Task details: The required output is the lines below from the line containing "mainly transport encryption" to the line containing "8. space : 반복된 공백 문자열을 반환<br>", inclusive, retyped exactly. No other lines belong in it.

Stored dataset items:
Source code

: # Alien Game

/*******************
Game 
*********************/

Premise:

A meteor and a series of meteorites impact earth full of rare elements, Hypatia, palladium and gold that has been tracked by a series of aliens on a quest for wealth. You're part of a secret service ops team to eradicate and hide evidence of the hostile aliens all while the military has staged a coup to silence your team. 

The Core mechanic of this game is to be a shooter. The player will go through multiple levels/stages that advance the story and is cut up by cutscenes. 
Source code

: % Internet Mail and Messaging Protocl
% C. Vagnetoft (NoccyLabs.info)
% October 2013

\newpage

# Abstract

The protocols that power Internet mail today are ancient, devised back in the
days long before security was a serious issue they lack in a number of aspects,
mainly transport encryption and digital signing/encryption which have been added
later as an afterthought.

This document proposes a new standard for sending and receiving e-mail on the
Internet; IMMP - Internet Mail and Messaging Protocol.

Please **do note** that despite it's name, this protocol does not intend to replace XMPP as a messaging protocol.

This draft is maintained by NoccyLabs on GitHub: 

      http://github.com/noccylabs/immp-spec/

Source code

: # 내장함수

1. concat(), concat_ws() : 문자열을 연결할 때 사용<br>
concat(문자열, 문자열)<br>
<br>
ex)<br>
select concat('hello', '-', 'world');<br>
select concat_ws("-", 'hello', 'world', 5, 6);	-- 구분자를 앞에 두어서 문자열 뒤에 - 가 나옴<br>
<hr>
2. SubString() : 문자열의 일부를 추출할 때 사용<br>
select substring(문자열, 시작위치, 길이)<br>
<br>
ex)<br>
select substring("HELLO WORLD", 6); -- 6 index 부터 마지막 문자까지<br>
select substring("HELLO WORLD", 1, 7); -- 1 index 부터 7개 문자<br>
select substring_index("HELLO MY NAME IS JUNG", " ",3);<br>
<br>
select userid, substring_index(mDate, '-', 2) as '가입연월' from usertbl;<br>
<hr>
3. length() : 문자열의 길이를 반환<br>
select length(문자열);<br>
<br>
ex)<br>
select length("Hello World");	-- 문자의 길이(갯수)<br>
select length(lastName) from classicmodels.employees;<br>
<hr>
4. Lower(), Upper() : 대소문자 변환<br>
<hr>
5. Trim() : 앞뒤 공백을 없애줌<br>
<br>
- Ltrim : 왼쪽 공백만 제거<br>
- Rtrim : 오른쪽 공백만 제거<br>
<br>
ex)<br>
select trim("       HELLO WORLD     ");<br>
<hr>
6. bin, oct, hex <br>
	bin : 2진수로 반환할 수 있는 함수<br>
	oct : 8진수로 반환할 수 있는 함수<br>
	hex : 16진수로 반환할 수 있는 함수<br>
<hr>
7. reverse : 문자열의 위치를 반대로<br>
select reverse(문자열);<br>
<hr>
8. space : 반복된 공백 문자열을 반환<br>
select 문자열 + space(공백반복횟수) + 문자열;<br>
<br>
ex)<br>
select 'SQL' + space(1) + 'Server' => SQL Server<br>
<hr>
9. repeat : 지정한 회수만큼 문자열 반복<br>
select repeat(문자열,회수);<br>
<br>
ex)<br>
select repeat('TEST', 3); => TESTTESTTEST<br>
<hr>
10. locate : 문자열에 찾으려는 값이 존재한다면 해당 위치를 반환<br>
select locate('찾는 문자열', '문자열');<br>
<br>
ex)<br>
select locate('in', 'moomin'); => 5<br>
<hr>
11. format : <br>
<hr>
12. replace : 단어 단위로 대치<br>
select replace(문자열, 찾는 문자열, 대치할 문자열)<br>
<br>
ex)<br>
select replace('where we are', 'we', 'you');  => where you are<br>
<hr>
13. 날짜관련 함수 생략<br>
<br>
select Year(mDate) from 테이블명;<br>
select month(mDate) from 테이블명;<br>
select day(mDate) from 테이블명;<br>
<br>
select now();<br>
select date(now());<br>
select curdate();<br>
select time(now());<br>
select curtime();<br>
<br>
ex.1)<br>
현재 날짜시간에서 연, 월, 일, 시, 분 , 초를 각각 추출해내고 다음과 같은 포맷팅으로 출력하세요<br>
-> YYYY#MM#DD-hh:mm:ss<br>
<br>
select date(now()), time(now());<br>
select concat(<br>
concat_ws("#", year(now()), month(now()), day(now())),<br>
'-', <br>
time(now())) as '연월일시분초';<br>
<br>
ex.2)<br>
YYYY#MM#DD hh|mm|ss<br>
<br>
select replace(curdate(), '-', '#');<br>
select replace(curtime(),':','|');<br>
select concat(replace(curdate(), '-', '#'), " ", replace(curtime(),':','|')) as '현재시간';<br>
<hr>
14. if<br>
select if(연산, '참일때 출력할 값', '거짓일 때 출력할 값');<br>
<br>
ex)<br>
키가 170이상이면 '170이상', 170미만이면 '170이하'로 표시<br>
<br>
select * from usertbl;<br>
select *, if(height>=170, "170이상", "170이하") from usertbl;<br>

Finished task:
mainly transport encryption and digital signing/encryption which have been added
later as an afterthought.

This document proposes a new standard for sending and receiving e-mail on the
Internet; IMMP - Internet Mail and Messaging Protocol.

Please **do note** that despite it's name, this protocol does not intend to replace XMPP as a messaging protocol.

This draft is maintained by NoccyLabs on GitHub: 

      http://github.com/noccylabs/immp-spec/

Source code

: # 내장함수

1. concat(), concat_ws() : 문자열을 연결할 때 사용<br>
concat(문자열, 문자열)<br>
<br>
ex)<br>
select concat('hello', '-', 'world');<br>
select concat_ws("-", 'hello', 'world', 5, 6);	-- 구분자를 앞에 두어서 문자열 뒤에 - 가 나옴<br>
<hr>
2. SubString() : 문자열의 일부를 추출할 때 사용<br>
select substring(문자열, 시작위치, 길이)<br>
<br>
ex)<br>
select substring("HELLO WORLD", 6); -- 6 index 부터 마지막 문자까지<br>
select substring("HELLO WORLD", 1, 7); -- 1 index 부터 7개 문자<br>
select substring_index("HELLO MY NAME IS JUNG", " ",3);<br>
<br>
select userid, substring_index(mDate, '-', 2) as '가입연월' from usertbl;<br>
<hr>
3. length() : 문자열의 길이를 반환<br>
select length(문자열);<br>
<br>
ex)<br>
select length("Hello World");	-- 문자의 길이(갯수)<br>
select length(lastName) from classicmodels.employees;<br>
<hr>
4. Lower(), Upper() : 대소문자 변환<br>
<hr>
5. Trim() : 앞뒤 공백을 없애줌<br>
<br>
- Ltrim : 왼쪽 공백만 제거<br>
- Rtrim : 오른쪽 공백만 제거<br>
<br>
ex)<br>
select trim("       HELLO WORLD     ");<br>
<hr>
6. bin, oct, hex <br>
	bin : 2진수로 반환할 수 있는 함수<br>
	oct : 8진수로 반환할 수 있는 함수<br>
	hex : 16진수로 반환할 수 있는 함수<br>
<hr>
7. reverse : 문자열의 위치를 반대로<br>
select reverse(문자열);<br>
<hr>
8. space : 반복된 공백 문자열을 반환<br>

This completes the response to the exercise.